Before the Fire came out, I read somewhere that it was an ideal interface for the Amazon Store; when I think of it like that, with a few extra perks thrown in, I'm pretty satisfied with it. 

I don't know anything about other tablets, besides the iPad, so I don't have advice, but I'd be interested in what you decide to do, Jesslyn.


----------



## 25803 (Oct 24, 2010)

FSkornia said:


> Bluetooth would also allow the use of an external keyboard, which would be absolutely incredible.


I was disappointed when my Fire arrived and it didn't have Bluetooth because I, too, want to use it with an external keyboard -- badly.
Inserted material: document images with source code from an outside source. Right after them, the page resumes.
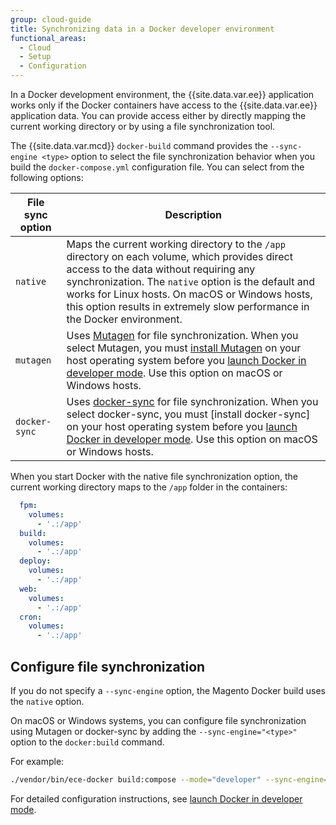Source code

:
 ```yaml
---
group: cloud-guide
title: Synchronizing data in a Docker developer environment
functional_areas:
  - Cloud
  - Setup
  - Configuration
---
```


In a Docker development environment, the {{site.data.var.ee}} application works only if the Docker containers have access to the {{site.data.var.ee}} application data. You can provide access either by directly mapping the current working directory or by using a file synchronization tool.

The {{site.data.var.mcd}}  `docker-build` command provides the `--sync-engine <type>` option to select the file synchronization behavior when you build the `docker-compose.yml` configuration file. You can select from the following options:

File sync option | Description
--------------------- | ------------
`native` | Maps the current working directory to the `/app` directory on each volume, which provides direct access to the data without requiring any synchronization. The `native` option is the default and works for Linux hosts. On macOS or Windows hosts, this option results in extremely slow performance in the Docker environment.
`mutagen` | Uses [Mutagen] for file synchronization. When you select Mutagen, you must [install Mutagen] on your host operating system before you [launch Docker in developer mode]. Use this option on macOS or Windows hosts.
`docker-sync` | Uses [docker-sync] for file synchronization. When you select docker-sync, you must [install docker-sync] on your host operating system before you [launch Docker in developer mode]. Use this option on macOS or Windows hosts.

When you start Docker with the native file synchronization option, the current working directory maps to the `/app` folder in the containers:

```yaml
  fpm:
    volumes:
      - '.:/app'
  build:
    volumes:
      - '.:/app'
  deploy:
    volumes:
      - '.:/app'
  web:
    volumes:
      - '.:/app'
  cron:
    volumes:
      - '.:/app'
```

## Configure file synchronization

If you do not specify a `--sync-engine` option, the Magento Docker build uses the `native` option.

On macOS or Windows systems, you can configure file synchronization using Mutagen or docker-sync by adding the `--sync-engine="<type>"` option to the `docker:build` command.

For example:

```bash
./vendor/bin/ece-docker build:compose --mode="developer" --sync-engine="mutagen"
```

For detailed configuration instructions, see [launch Docker in developer mode].

[Mutagen]: https://mutagen.io/
[install Mutagen]: https://mutagen.io/documentation/introduction/installation
[docker-sync]: https://docker-sync.readthedocs.io/en/latest/#
[dsync-install]: https://docker-sync.readthedocs.io/en/latest/getting-started/installation.html
[launch Docker in developer mode]: {{site.baseurl}}/cloud/docker/docker-mode-developer.html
It would be nice if I could use my Bluetooth headset, too. On another site I read that in the developer specs, the Fire does have a Bluetooth chip -- opening up the possibility of a developer writing an app to use it in the future. This is the only reason I haven't returned my Fire. If I learn it won't be happening, I will probably give my Fire to my son (college student) who doesn't mind typing in miniature. I really want to be able to use it for writing :/


----------



## CegAbq (Mar 17, 2009)

I have had 2 android smartphones with bluetooth & neither one of them will connect to a bluetooth keyboard. 
I have a bluetooth transmitter I bought a while ago to go with an mp3 player that didn't have bluetooth compatibility; it works great to plug into the Fire & then I can be separate from my Fire to listen to music or videos.


----------



## Ann in Arlington (Oct 27, 2008)

It was pretty clear from the first that the Fire wouldn't have bluetooth. . . .at least it seemed so to me.  So I feel like I knew that going in.  It sounds like some people are expressing surprise that it doesn't have it.   Or maybe simply making an observation. 
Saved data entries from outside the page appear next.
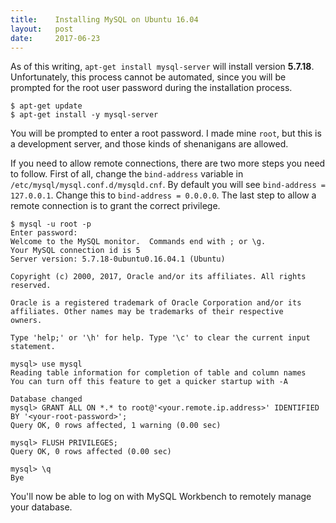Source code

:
 ```yaml
---
title:    Installing MySQL on Ubuntu 16.04
layout:   post
date:     2017-06-23
---
```


As of this writing, `apt-get install mysql-server` will install version **5.7.18**. Unfortunately, this process cannot be automated, since you will be prompted for the root user password during the installation process.

```
$ apt-get update
$ apt-get install -y mysql-server
```

You will be prompted to enter a root password. I made mine `root`, but this is a development server, and those kinds of shenanigans are allowed.

If you need to allow remote connections, there are two more steps you need to follow. First of all, change the `bind-address` variable in `/etc/mysql/mysql.conf.d/mysqld.cnf`. By default you will see `bind-address = 127.0.0.1`. Change this to `bind-address = 0.0.0.0`. The last step to allow a remote connection is to grant the correct privilege.

```
$ mysql -u root -p
Enter password:
Welcome to the MySQL monitor.  Commands end with ; or \g.
Your MySQL connection id is 5
Server version: 5.7.18-0ubuntu0.16.04.1 (Ubuntu)

Copyright (c) 2000, 2017, Oracle and/or its affiliates. All rights reserved.

Oracle is a registered trademark of Oracle Corporation and/or its
affiliates. Other names may be trademarks of their respective
owners.

Type 'help;' or '\h' for help. Type '\c' to clear the current input statement.

mysql> use mysql
Reading table information for completion of table and column names
You can turn off this feature to get a quicker startup with -A

Database changed
mysql> GRANT ALL ON *.* to root@'<your.remote.ip.address>' IDENTIFIED BY '<your-root-password>';
Query OK, 0 rows affected, 1 warning (0.00 sec)

mysql> FLUSH PRIVILEGES;
Query OK, 0 rows affected (0.00 sec)

mysql> \q
Bye
```

You'll now be able to log on with MySQL Workbench to remotely manage your database.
Interesting that there appears to be a 'chip' already present, though. . . .


----------



## Betsy the Quilter (Oct 27, 2008)

I don't think most people who have commented about lack of Bluetooth are surprised; just that, as they get to use the device and learn how they like using it, are discovering that having a bluetooth feature would make the Fire even better! 

I have a bluetooth keyboard, but don't think I would use it much with the Fire unless my iPad died. Internet and email, the times I use my keyboard, will mostly only be done on the Fire in mobile situations where a keyboard wouldn't work anyway. And the bluetooth headset is easily gotten around with a bluetooth adapter for the headphone jack. Which I have.  So I'm happy.
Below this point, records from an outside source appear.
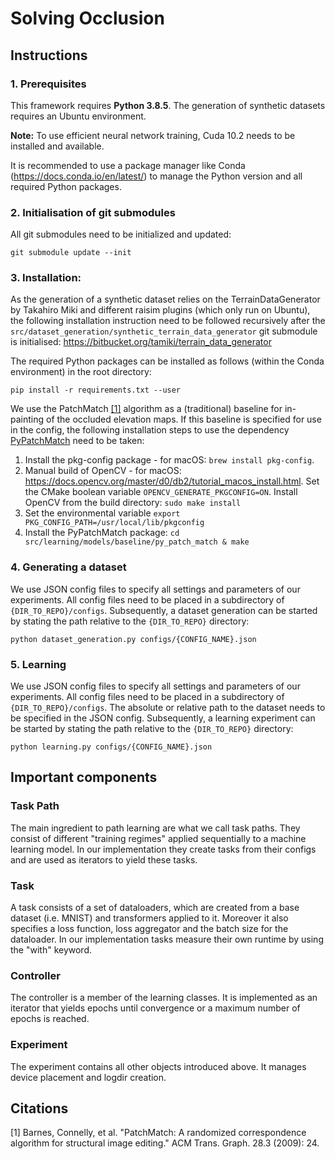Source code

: # Solving Occlusion

## Instructions

### 1. Prerequisites
This framework requires **Python 3.8.5**. The generation of synthetic datasets requires an Ubuntu environment. 

**Note:** To use efficient neural network training, Cuda 10.2 needs to be installed and available.

It is recommended to use a package manager like Conda (https://docs.conda.io/en/latest/) to manage the Python version 
and all required Python packages.

### 2. Initialisation of git submodules
All git submodules need to be initialized and updated:
```
git submodule update --init
```

### 3. Installation:
As the generation of a synthetic dataset relies on the TerrainDataGenerator by Takahiro Miki and different raisim plugins (which only run on Ubuntu),
the following installation instruction need to be followed recursively after the `src/dataset_generation/synthetic_terrain_data_generator` git submodule is initialised:
https://bitbucket.org/tamiki/terrain_data_generator

The required Python packages can be installed as follows (within the Conda environment) in the root directory:
```
pip install -r requirements.txt --user
```

We use the PatchMatch [[1]](#1) algorithm as a (traditional) baseline for in-painting of the occluded elevation maps.
If this baseline is specified for use in the config, the following installation steps to use the dependency [PyPatchMatch](https://github.com/vacancy/PyPatchMatch) need to be taken:
1. Install the pkg-config package - for macOS: `brew install pkg-config`.
2. Manual build of OpenCV - for macOS: https://docs.opencv.org/master/d0/db2/tutorial_macos_install.html. 
Set the CMake boolean variable `OPENCV_GENERATE_PKGCONFIG=ON`. Install OpenCV from the build directory: `sudo make install`
3. Set the environmental variable `export PKG_CONFIG_PATH=/usr/local/lib/pkgconfig`
4. Install the PyPatchMatch package: `cd src/learning/models/baseline/py_patch_match & make`

### 4. Generating a dataset

We use JSON config files to specify all settings and parameters of our experiments. 
All config files need to be placed in a subdirectory of `{DIR_TO_REPO}/configs`.
Subsequently, a dataset generation can be started by stating the path relative to the `{DIR_TO_REPO}` directory:

```
python dataset_generation.py configs/{CONFIG_NAME}.json
```

### 5. Learning

We use JSON config files to specify all settings and parameters of our experiments. 
All config files need to be placed in a subdirectory of `{DIR_TO_REPO}/configs`. 
The absolute or relative path to the dataset needs to be specified in the JSON config.
Subsequently, a learning experiment can be started by stating the path relative to the `{DIR_TO_REPO}` directory:

```
python learning.py configs/{CONFIG_NAME}.json
```

## Important components

### Task Path
The main ingredient to path learning are what we call task paths. 
They consist of different "training regimes" applied sequentially to a machine learning model. 
In our implementation they create tasks from their configs and are used as iterators to yield these tasks.
### Task
A task consists of a set of dataloaders, which are created from a base dataset (i.e. MNIST) and transformers applied to it. 
Moreover it also specifies a loss function, loss aggregator and the batch size for the dataloader.
In our implementation tasks measure their own runtime by using the "with" keyword.

### Controller
The controller is a member of the learning classes. It is implemented as an iterator that yields epochs until convergence 
or a maximum number of epochs is reached.

### Experiment
The experiment contains all other objects introduced above. It manages device placement and logdir creation.

## Citations
<a id="1">[1]</a> Barnes, Connelly, et al. 
"PatchMatch: A randomized correspondence algorithm for structural image editing." 
ACM Trans. Graph. 28.3 (2009): 24.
It is interesting that a bluetooth chip has been found. Here's a link to an article discussing it:
http://www.theverge.com/2011/11/16/2565949/kindle-fire-root-teardown-source-code

Betsy


----------



## Ann in Arlington (Oct 27, 2008)

Betsy the Quilter said:


> And the bluetooth headset is easily gotten around with a bluetooth adapter for the headphone jack. Which I have.  So I'm happy.
> 
> Betsy


I would like to see (hear?) how that works. . .my son has a not great opinion of them. . . but, then he uses sound engineer quality head sets so any thing less is bound to be inferior.


----------



## Betsy the Quilter (Oct 27, 2008)

Ann in Arlington said:


> I would like to see (hear?) how that works. . .my son has a not great opinion of them. . . but, then he uses sound engineer quality head sets so any thing less is bound to be inferior.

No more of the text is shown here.